So… does this mean that there might be a backup of my old Geocities site somewhere? How would I find it? It was in the Athens Academy….
Well, not to try to look smart, but I found that 2D spatial analogy really pointless, forced and limiting. I went there in spite of that, not for that. Oh, and because it was free. It was just about the only OK free hosting option for our random garbage at the time.
My brother had a website and I remember him showing it to me in like 1998. It didn’t really say anything much but I recalled him being so jazzed that when it (finally) loaded up, it played House of Fun by Madness (Roman knows the song for sure). I actually could not tell it was that song because it was 1998 and music on websites sounded terrible.
Anyway, he was so proud.
Save for the Barney the Dinosaur protest webpage, I recall the internet being a far kinder and certainly more forgiving place than it is today.
Thank you again 99% PI for adding a sliver of positivity back.
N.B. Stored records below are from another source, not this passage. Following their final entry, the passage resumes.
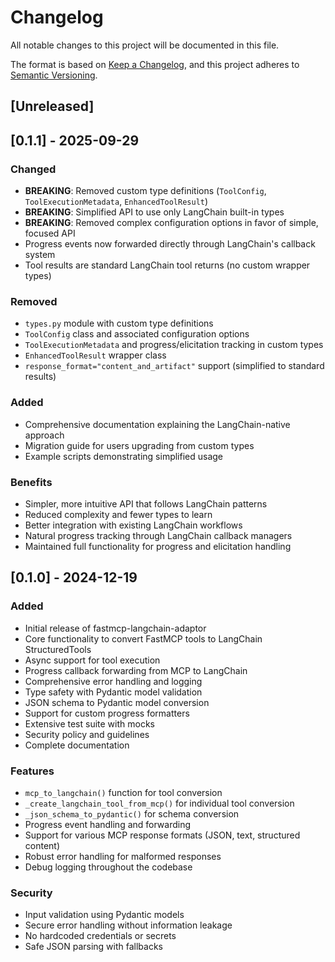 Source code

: # Changelog

All notable changes to this project will be documented in this file.

The format is based on [Keep a Changelog](https://keepachangelog.com/en/1.0.0/),
and this project adheres to [Semantic Versioning](https://semver.org/spec/v2.0.0.html).

## [Unreleased]

## [0.1.1] - 2025-09-29

### Changed
- **BREAKING**: Removed custom type definitions (`ToolConfig`, `ToolExecutionMetadata`, `EnhancedToolResult`)
- **BREAKING**: Simplified API to use only LangChain built-in types
- **BREAKING**: Removed complex configuration options in favor of simple, focused API
- Progress events now forwarded directly through LangChain's callback system
- Tool results are standard LangChain tool returns (no custom wrapper types)

### Removed
- `types.py` module with custom type definitions
- `ToolConfig` class and associated configuration options
- `ToolExecutionMetadata` and progress/elicitation tracking in custom types
- `EnhancedToolResult` wrapper class
- `response_format="content_and_artifact"` support (simplified to standard results)

### Added
- Comprehensive documentation explaining the LangChain-native approach
- Migration guide for users upgrading from custom types
- Example scripts demonstrating simplified usage

### Benefits
- Simpler, more intuitive API that follows LangChain patterns
- Reduced complexity and fewer types to learn
- Better integration with existing LangChain workflows
- Natural progress tracking through LangChain callback managers
- Maintained full functionality for progress and elicitation handling

## [0.1.0] - 2024-12-19

### Added
- Initial release of fastmcp-langchain-adaptor
- Core functionality to convert FastMCP tools to LangChain StructuredTools
- Async support for tool execution
- Progress callback forwarding from MCP to LangChain
- Comprehensive error handling and logging
- Type safety with Pydantic model validation
- JSON schema to Pydantic model conversion
- Support for custom progress formatters
- Extensive test suite with mocks
- Security policy and guidelines
- Complete documentation

### Features
- `mcp_to_langchain()` function for tool conversion
- `_create_langchain_tool_from_mcp()` for individual tool conversion
- `_json_schema_to_pydantic()` for schema conversion
- Progress event handling and forwarding
- Support for various MCP response formats (JSON, text, structured content)
- Robust error handling for malformed responses
- Debug logging throughout the codebase

### Security
- Input validation using Pydantic models
- Secure error handling without information leakage
- No hardcoded credentials or secrets
- Safe JSON parsing with fallbacks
Is there any consideration about what is now considered private personal data existing in these archives and being shared via the archives? With current technology I’d imagine it would be quite easy to extract email addresses, dates of birth and other forms of identification and potentially use it for online fraud. Back in the day people were not so savvy about keeping this information safe.
Great episode, but I just don’t understand why it isn’t called ‘Jason and the Archonauts’.
Hit up theoldnet.com! It has a bunch of geocities pages indexed!